Pham Van Tan, deputy head of the Climate Change Department, Vietnam’s Ministry of Natural Resources and Environment (MoNRE), presents the ministry’s response to climate change threats to the country

Germanwatch released the ranking, which analyses the extent to which each country has been affected by weather-related loss events, at the 24th Conference of the Parties to the United Nations Framework Convention on Climate Change (COP24) on December 4 in Katowice, Poland.

Germanwatch is an NGO based in Bonn, Germany, also the home of the UN Framework Convention on Climate Change (UNFCCC). For 27 years, it has been engaged in environment and development issues, seeking to influence national policy and North-South relations.

In the ranking, Vietnam was followed by Thailand at number 10. This is the result of storms, typhoons and droughts in 2017, which killed 298 people.

The deadliest one, Typhoon Damrey, hit Vietnam in November and killed at least 106.

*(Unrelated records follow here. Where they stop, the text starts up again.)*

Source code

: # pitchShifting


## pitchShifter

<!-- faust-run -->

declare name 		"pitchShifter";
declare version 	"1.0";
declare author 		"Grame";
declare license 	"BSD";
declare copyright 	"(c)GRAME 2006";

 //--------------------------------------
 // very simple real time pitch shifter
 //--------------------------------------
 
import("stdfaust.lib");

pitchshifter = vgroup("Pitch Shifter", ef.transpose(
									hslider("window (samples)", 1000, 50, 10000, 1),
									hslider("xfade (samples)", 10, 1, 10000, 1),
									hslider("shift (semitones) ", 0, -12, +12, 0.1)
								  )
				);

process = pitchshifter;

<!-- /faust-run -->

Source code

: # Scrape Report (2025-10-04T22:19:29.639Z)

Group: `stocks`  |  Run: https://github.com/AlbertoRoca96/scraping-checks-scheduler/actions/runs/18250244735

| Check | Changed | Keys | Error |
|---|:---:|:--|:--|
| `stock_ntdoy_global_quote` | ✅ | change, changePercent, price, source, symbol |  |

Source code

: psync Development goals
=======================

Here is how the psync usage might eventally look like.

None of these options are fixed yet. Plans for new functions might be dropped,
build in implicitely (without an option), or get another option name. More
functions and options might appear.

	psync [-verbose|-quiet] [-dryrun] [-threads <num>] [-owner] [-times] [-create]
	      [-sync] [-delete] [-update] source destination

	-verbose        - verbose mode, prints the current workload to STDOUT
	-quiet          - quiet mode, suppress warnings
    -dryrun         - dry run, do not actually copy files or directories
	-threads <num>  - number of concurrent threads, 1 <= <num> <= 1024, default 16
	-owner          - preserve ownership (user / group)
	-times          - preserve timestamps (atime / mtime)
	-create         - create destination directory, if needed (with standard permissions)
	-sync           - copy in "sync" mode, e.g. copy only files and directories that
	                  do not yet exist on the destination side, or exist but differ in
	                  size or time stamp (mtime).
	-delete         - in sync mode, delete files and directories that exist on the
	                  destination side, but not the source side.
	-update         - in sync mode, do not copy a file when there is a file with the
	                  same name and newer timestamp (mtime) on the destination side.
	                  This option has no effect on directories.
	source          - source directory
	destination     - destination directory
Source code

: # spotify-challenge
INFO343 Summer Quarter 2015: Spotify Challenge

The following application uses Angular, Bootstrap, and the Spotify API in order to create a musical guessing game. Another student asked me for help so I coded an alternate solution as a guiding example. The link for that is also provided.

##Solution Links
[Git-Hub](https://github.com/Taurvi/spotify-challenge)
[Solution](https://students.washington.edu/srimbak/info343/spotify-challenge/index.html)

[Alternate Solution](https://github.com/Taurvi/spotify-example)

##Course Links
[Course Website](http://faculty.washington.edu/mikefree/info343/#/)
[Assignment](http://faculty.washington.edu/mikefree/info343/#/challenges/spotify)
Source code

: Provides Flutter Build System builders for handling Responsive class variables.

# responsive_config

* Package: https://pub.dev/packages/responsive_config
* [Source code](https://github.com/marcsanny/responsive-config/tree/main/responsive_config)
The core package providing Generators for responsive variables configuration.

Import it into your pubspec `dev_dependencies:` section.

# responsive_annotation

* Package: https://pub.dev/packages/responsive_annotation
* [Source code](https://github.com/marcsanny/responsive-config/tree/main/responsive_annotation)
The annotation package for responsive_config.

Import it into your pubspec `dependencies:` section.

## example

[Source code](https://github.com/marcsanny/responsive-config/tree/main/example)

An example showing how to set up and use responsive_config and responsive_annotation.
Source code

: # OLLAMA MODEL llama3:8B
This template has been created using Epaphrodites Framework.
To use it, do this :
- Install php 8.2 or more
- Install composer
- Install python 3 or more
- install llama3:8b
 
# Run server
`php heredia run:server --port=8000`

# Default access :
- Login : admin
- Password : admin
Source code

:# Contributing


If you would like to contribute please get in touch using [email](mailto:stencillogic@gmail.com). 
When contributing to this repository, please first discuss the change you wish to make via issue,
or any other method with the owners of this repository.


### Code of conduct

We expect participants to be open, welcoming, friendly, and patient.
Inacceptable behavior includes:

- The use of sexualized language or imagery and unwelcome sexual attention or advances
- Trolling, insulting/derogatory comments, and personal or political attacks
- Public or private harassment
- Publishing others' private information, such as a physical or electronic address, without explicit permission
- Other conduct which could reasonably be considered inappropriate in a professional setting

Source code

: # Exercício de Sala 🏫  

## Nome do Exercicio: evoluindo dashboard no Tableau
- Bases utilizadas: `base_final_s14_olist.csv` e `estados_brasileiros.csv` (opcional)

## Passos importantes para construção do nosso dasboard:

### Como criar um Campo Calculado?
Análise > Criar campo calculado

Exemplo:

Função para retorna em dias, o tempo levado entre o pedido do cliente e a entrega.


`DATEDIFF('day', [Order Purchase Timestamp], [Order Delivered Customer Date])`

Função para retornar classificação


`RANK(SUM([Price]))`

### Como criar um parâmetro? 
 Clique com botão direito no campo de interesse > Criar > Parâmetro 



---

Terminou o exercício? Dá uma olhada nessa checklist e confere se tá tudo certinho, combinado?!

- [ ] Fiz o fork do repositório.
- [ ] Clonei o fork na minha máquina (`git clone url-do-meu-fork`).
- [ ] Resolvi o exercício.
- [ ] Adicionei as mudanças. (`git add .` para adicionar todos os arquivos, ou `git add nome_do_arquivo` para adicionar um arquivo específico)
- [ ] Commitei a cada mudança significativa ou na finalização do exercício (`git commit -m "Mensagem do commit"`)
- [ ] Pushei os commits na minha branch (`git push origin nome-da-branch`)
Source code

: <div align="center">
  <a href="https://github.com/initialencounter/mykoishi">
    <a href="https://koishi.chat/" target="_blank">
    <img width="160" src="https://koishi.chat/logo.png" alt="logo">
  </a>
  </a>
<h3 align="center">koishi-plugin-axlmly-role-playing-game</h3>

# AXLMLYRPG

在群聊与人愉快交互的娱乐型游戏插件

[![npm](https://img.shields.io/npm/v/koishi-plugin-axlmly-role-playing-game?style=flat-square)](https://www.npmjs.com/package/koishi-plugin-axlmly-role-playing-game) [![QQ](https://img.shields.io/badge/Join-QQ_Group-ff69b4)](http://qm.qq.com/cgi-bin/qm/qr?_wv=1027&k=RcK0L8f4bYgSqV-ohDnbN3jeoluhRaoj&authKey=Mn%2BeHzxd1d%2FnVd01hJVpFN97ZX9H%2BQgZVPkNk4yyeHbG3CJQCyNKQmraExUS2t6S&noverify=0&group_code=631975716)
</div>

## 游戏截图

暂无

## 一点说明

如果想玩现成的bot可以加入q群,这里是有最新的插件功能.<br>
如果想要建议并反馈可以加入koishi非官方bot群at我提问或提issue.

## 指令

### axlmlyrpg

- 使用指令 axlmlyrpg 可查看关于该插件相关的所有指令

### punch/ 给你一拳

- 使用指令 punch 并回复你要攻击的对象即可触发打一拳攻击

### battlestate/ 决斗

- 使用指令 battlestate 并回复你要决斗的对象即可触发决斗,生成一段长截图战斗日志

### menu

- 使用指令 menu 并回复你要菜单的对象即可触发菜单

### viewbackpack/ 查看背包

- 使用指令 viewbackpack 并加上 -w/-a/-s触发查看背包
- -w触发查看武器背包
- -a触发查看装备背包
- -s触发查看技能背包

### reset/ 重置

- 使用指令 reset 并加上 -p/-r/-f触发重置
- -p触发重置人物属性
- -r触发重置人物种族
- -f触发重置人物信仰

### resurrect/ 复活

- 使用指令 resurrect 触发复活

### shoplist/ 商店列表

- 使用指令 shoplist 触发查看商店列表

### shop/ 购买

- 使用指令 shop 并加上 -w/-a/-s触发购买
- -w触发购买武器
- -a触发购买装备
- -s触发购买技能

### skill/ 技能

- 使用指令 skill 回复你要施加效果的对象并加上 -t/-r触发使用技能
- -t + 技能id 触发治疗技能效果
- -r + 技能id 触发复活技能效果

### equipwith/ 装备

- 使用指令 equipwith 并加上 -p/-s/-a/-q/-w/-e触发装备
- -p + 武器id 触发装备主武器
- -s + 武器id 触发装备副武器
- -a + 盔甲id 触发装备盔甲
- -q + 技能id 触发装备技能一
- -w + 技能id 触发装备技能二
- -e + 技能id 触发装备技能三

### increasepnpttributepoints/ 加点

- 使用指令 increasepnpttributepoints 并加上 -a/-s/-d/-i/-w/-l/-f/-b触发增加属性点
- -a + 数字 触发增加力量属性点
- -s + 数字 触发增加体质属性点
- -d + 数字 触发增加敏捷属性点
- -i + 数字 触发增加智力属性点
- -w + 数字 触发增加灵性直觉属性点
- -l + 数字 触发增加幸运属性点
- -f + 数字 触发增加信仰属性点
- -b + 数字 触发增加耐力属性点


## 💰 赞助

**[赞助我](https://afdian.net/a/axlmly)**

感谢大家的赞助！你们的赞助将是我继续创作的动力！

2017 was an exceptionally intense year for tropical cyclones, according to Germanwatch Policy Adviser for Climate Risk Management Lena Hutfils. “Many countries are hit very frequently, so they don’t have an opportunity to recover in time,” Hutfils said.

She also drew attention to how eight out of the top ten countries are from low- or middle-income groups.

David Eckstein, the organisation’s Policy Adviser for Climate Finance and Investment, explained that the index consists of two components: one which looks at data from the previous year, and one which incorporates a 20-year development. Data includes direct short-term and long-term linkages between climate change and meteorological events.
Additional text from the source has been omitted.